= WindowShade =

Classic Mac OS control panel extension

WindowShade was a control panel extension for the classic Mac OS that allowed a user to double-click a window's title bar to "roll up" the window like a windowshade. When the window was "rolled up", only the title bar of the window was visible; the window's content area disappeared, allowing easier manipulation of the windows on the screen.

==History==
It debuted in System 7.5, but disappeared in Mac OS 8, when the feature was implemented as a part of the Appearance Manager. A widget was added to the title bar in addition to the double-click method of collapsing a window. The entire feature disappeared with the release of Mac OS X; windows could be minimized to the Dock on the new system or, starting with Mac OS X 10.3, moved aside with Exposé. However, several third-party utilities, such as WindowShade X for Unsanity's Application Enhancer software, have brought the ability back to Mac OS. It has since reappeared as a commercial haxie (an unofficial modification to system software) and offers other features, like translucent windows and minimize-in-place. WindowShade X from Unsanity stopped working in Mac OS 10.7, and other third-party developers have since released applications such as WindowMizer from RGB World that keep the WindowShade feature working on Mac OS X 10.6 and greater.

The WindowShade control panel itself stems from a third-party utility originally written for System 6.0.7 by Rob Johnston.
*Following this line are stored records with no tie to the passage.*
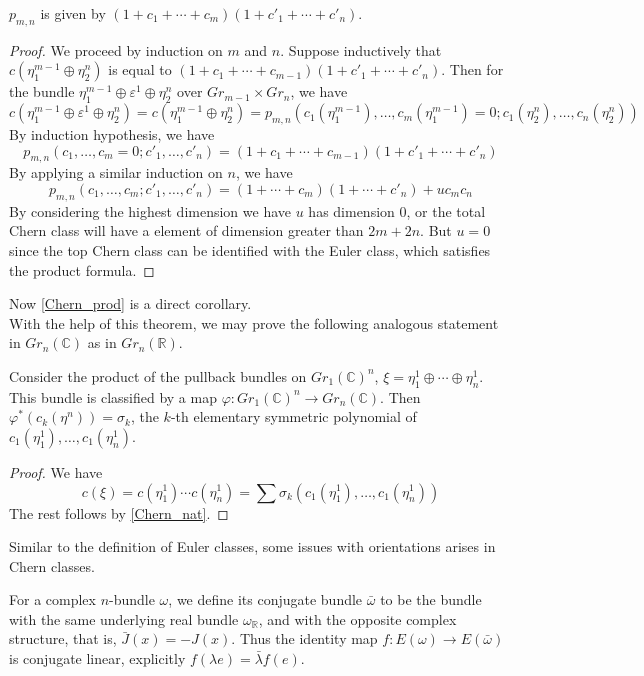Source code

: 	\begin{lemma}
		$p_{m,n}$ is given by $(1+c_1+\cdots+c_m)(1+c'_1+\cdots+c'_n)$. 
	\end{lemma}
	\begin{proof}
		We proceed by induction on $m$ and $n$. Suppose inductively that $c(\eta_1^{m-1}\oplus\eta_2^n)$ is equal to $(1+c_1+\cdots+c_{m-1})(1+c'_1+\cdots+c'_n)$. Then for the bundle $\eta_1^{m-1}\oplus\varepsilon^1\oplus\eta_2^n$ over $Gr_{m-1}\times Gr_n$, we have 
		\[ c(\eta_1^{m-1}\oplus\varepsilon^1\oplus\eta_2^n)=c(\eta_1^{m-1}\oplus\eta_2^n)=p_{m,n}(c_1(\eta_1^{m-1}),\dots,c_m(\eta_1^{m-1})=0;c_1(\eta_2^n),\dots,c_n(\eta_2^n)) \]
		By induction hypothesis, we have 
		\[ p_{m,n}(c_1,\dots,c_m=0;c'_1,\dots,c'_n)=(1+c_1+\cdots+c_{m-1})(1+c'_1+\cdots+c'_n) \]
		By applying a similar induction on $n$, we have
		\[ p_{m,n}(c_1,\dots,c_m;c'_1,\dots,c'_n)=(1+\cdots+c_m)(1+\cdots+c'_n)+uc_mc_n \]
		By considering the highest dimension we have $u$ has dimension $0$, or the total Chern class will have a element of dimension greater than $2m+2n$. But $u=0$ since the top Chern class can be identified with the Euler class, which satisfies the product formula. 
	\end{proof}
	Now \cref{Chern_prod} is a direct corollary. \\
	With the help of this theorem, we may prove the following analogous statement in $Gr_n(\mathbb{C})$ as in $Gr_n(\mathbb{R})$. 
	\begin{thm}
		Consider the product of the pullback bundles on $Gr_1(\mathbb{C})^n$, $\xi=\eta^1_1\oplus\cdots\oplus\eta^1_n$. This bundle is classified by a map $\varphi:Gr_1(\mathbb{C})^n\to Gr_n(\mathbb{C})$. Then $\varphi^*(c_k(\eta^n))=\sigma_k$, the $k$-th elementary symmetric polynomial of $c_1(\eta^1_1),\dots,c_1(\eta^1_n)$. 
	\end{thm}
	\begin{proof}
		We have 
		\[ c(\xi)=c(\eta^1_1)\cdots c(\eta^1_n)=\sum\sigma_k(c_1(\eta^1_1),\dots,c_1(\eta^1_n)) \]
		The rest follows by \cref{Chern_nat}. 
	\end{proof}

	Similar to the definition of Euler classes, some issues with orientations arises in Chern classes. 
	\begin{defn}
		For a complex $n$-bundle $\omega$, we define its conjugate bundle $\bar{\omega}$ to be the bundle with the same underlying real bundle $\omega_\mathbb{R}$, and with the opposite complex structure, that is, $\bar{J}(x)=-J(x)$. Thus the identity map $f:E(\omega)\to E(\bar{\omega})$ is conjugate linear, explicitly $f(\lambda e)=\bar{\lambda}f(e)$. 
	\end{defn}

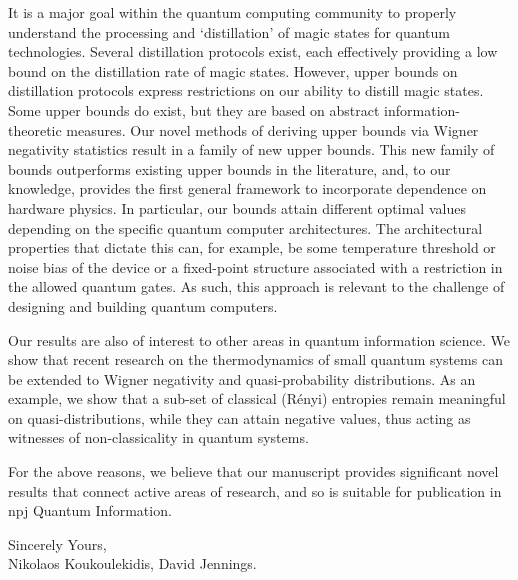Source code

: \documentclass[11pt]{letter}
\begin{document}
It is a major goal within the quantum computing community to properly understand the processing and `distillation' of magic states for quantum technologies. Several distillation protocols exist, each effectively providing a low bound on the distillation rate of magic states. However, upper bounds on distillation protocols express restrictions on our ability to distill magic states. Some upper bounds do exist, but they are based on abstract information-theoretic measures. Our novel methods of deriving upper bounds via Wigner negativity statistics result in a family of new upper bounds. This new family of bounds outperforms existing upper bounds in the literature, and, to our knowledge, provides the first general framework to incorporate dependence on hardware physics. In particular, our bounds attain different optimal values depending on the specific quantum computer architectures. The architectural properties that dictate this can, for example, be some temperature threshold or noise bias of the device or a fixed-point structure associated with a restriction in the allowed quantum gates.  As such, this approach is relevant to the challenge of designing and building quantum computers.


Our results are also of interest to other areas in quantum information science. We show that recent research on the thermodynamics of small quantum systems can be extended to Wigner negativity and quasi-probability distributions. As an example, we show that a sub-set of classical (R\'{e}nyi) entropies remain meaningful on quasi-distributions, while they can attain negative values, thus acting as witnesses of non-classicality in quantum systems.

For the above reasons, we believe that our manuscript provides significant novel results that connect active areas of research, and so is suitable for publication in npj Quantum Information.

\vspace{1cm}
\hspace{8cm}
\begin{minipage}{9cm}
\flushleft
Sincerely Yours,\\

Nikolaos Koukoulekidis, David Jennings.
\end{minipage}
\end{document}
Apple purchased the rights to this software from the developer for use in System 7.5.

==Other operating systems==
Some window managers for Unix-like operating systems have a similar feature allowing windows to be set to "roll up" when the user double-clicks the title bar of a window. WinRoll is a third-party utility for Microsoft Windows that accomplishes this via a right click of the title bar. Some window managers provide a titlebar button to access the functionality. While Windows does not expose such a feature by default, in some versions if a window is minimized while no taskbar is available, the said window will become a "shade" at the bottom of the screen. An intentional shading implementation for Windows is provided by third-party software vendors.